Studies have attempted to dissect the role of repetitive trauma in sports from increased physical activity levels (see Sports and physical activity section). A 2019 meta-analysis examined ALS risk based on 16 studies of professional and nonprofessional sports of varying close-contact intensities, e.g., soccer, American football, marathon running⁸³. Organized competitive sports correlated with increased ALS rate ratio, which tended to favor participants in professional versus nonprofessional sports. Moreover, professional sports prone to repetitive concussive head and spine trauma correlated with greater ALS risk versus nonprofessional sports prone to similar trauma. Another systematic review noted that studies of nonprofessional athletes does not support increased ALS risk⁸⁴ but advocated for larger studies that account for confounding effects. Overall, findings underscore the complex interplay between head trauma and physical activity.

Some studies suggest trauma is not the initial risk factor but rather ensues from reverse causation in early, pre-symptomatic ALS by predisposing patients to falls. This potential confounding parameter may be eliminated by examining the risk to ALS from trauma occurring earlier than 5 years before diagnosis. Any instance of “Head trauma or concussion that caused you to black out or lose consciousness” correlated with ALS (OR 1.60) in a case-control study in northern New England and Ohio, which was most significant in the 10 years prior to diagnosis (OR 1.64)⁴⁵. These findings were echoed by Italian and European studies, with OR 2.61 and 1.54, respectively, for head trauma on ALS risk when excluding participants injured less than 5 years before diagnosis^{85 86}. Meta-analysis reinforces risk from head or trunk injury, which is highest within 5 years of diagnosis, possibly from predisposition to falls⁸⁷. Although epidemiological evidence supports trauma as a potential ALS risk factor, larger well- phenotyped prospective cohorts with a diverse range of physical activity, occupations, ages, and sex are needed to better understand the time sequence and linkage between trauma and disease.

Electromagnetic exposure

Electromagnetic fields (EMFs) occur on a spectrum of ultra-high to extremely-low frequency (energy). Although present naturally from the earth, electricity and communications demands have starkly increased the level of EMFs in the environment⁸⁸. Exposures can occur to an individual from towers near their dwelling or workplace. It is speculated that EMFs interfere with synaptic transmission and neurotransmitter homeostasis⁸⁹. Several epidemiological investigations have assessed the impact of ultra-high to extremely-low frequency EMFs on ALS risk. Analysis of Global System for Mobile Antennas in France found a significant trend in ultra-high frequency EMFs exposure gradients to ALS incidence, with a relative risk of 1.83 in the non-exposed versus highest exposed categories⁹⁰.

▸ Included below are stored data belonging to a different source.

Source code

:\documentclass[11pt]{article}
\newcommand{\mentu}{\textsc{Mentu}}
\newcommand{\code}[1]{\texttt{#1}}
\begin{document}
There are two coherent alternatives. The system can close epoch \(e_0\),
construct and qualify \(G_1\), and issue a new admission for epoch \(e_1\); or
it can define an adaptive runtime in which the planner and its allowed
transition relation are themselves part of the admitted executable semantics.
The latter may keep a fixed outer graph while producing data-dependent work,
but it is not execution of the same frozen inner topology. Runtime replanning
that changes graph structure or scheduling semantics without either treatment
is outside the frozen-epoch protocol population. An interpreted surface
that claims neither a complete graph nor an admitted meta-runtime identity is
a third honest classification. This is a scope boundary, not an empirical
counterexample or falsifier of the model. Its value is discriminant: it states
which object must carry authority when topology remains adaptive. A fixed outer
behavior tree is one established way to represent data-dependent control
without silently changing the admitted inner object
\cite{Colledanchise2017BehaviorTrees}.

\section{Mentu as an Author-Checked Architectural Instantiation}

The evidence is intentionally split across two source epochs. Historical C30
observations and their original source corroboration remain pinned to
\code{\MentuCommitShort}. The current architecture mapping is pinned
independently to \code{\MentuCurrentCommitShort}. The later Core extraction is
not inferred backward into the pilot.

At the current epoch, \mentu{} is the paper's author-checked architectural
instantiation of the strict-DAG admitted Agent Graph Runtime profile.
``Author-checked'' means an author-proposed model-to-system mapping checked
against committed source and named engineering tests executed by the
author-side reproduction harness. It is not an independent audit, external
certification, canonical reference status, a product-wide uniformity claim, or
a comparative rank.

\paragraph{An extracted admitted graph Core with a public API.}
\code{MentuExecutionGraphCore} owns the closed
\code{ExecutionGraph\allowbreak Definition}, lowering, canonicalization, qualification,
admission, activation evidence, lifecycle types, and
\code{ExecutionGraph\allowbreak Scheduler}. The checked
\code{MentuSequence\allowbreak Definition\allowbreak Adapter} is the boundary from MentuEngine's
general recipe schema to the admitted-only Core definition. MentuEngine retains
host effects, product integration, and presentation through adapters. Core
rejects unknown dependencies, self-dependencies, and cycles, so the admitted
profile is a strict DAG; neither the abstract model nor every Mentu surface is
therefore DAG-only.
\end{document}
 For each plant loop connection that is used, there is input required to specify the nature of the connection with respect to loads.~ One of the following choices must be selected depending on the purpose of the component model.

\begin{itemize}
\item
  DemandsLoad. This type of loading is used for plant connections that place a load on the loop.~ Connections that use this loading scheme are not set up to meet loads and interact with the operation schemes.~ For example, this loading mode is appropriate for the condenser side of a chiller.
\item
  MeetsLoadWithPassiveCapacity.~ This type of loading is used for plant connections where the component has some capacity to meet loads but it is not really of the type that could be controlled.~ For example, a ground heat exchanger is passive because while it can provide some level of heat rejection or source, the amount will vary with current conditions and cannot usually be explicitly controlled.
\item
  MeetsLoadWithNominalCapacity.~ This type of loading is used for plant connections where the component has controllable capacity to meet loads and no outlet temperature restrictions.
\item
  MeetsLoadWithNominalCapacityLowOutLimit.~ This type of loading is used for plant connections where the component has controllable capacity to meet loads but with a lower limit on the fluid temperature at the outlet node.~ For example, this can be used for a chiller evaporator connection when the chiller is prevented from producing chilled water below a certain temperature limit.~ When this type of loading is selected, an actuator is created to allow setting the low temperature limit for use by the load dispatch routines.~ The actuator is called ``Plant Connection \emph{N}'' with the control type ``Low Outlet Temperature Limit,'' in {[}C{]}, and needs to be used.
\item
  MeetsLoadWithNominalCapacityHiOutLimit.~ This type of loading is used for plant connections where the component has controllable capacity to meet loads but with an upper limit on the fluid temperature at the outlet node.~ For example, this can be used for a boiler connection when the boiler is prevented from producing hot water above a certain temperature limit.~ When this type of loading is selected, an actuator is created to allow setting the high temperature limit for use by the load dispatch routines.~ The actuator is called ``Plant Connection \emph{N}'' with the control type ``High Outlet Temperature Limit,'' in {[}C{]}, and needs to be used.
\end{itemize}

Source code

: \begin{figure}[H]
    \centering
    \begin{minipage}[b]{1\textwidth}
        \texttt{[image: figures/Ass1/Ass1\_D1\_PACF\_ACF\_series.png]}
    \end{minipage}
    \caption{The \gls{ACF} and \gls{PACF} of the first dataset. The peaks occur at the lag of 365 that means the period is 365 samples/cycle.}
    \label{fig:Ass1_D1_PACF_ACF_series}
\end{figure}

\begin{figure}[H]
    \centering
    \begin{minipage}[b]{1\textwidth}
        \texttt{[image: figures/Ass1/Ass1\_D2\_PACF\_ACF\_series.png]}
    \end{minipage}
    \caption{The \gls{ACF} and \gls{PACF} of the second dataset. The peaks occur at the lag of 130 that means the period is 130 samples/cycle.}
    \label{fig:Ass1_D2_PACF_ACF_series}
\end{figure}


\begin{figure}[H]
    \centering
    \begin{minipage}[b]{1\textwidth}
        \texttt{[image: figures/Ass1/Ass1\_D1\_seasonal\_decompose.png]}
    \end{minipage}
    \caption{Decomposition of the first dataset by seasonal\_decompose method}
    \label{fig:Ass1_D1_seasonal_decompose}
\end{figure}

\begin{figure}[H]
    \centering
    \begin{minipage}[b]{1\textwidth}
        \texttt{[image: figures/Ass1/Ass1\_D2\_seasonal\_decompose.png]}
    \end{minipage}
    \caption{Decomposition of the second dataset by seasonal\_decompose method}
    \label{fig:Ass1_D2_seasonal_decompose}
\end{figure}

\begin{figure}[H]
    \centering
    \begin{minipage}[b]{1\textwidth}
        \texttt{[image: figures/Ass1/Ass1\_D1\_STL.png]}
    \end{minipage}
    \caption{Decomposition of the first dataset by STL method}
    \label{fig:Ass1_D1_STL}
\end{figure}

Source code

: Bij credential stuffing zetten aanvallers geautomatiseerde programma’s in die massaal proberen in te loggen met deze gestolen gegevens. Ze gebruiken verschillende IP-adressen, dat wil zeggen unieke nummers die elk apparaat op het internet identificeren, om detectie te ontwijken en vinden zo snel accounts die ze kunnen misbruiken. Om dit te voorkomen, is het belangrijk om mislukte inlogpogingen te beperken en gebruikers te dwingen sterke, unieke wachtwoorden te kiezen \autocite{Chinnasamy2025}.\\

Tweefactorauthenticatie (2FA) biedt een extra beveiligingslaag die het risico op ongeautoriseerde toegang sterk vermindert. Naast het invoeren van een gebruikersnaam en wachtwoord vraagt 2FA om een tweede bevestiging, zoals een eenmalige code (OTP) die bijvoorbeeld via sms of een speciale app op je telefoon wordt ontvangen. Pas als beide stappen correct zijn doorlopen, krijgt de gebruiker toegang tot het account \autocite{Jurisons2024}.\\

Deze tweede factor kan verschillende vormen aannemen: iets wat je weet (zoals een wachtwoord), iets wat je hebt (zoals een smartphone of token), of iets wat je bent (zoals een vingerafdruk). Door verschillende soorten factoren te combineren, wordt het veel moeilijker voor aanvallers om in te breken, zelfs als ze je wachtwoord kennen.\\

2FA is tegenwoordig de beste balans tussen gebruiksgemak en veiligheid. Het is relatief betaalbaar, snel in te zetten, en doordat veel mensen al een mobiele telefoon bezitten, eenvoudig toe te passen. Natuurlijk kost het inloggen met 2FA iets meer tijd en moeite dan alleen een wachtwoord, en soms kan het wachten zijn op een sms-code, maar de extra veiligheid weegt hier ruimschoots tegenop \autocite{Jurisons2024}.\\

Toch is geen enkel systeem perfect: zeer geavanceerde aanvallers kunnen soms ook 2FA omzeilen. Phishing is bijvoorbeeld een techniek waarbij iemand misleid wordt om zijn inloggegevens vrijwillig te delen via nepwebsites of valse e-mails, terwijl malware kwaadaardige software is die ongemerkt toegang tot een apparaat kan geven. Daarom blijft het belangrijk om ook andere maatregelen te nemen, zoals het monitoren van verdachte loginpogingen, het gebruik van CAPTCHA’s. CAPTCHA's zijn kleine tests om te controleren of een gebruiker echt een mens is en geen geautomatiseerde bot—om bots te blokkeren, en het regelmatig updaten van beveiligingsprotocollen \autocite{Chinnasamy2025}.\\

On the other end of the spectrum, a large European study reported an unadjusted ALS risk OR of 1.16 with occupational extremely-low frequency EMFs, which did not remain significant with adjustment⁹¹. A Dutch study found occupational extremely-low frequency EMFs linked to ALS mortality, with a HR of 2.19 for males who had held a job with high exposure⁹². Moreover, electric shock may be linked to ALS (adjusted OR 1.19 in discovery cohort, no significant correlation in the replication cohort)⁹¹.

Attempting to examine EMF in a non-occupational setting, an Italian study examined relative location of ALS case residence to high-voltage power lines, finding no correlation⁹³. This was reiterated by a 2021 meta-analysis, which found no correlation between residence proximity to a high-voltage power line to ALS risk⁹⁴. Overall, EMFs may contribute to ALS risk, particularly in the occupational setting, but replication and validated methods of estimating EMF exposure are needed for larger cohort studies.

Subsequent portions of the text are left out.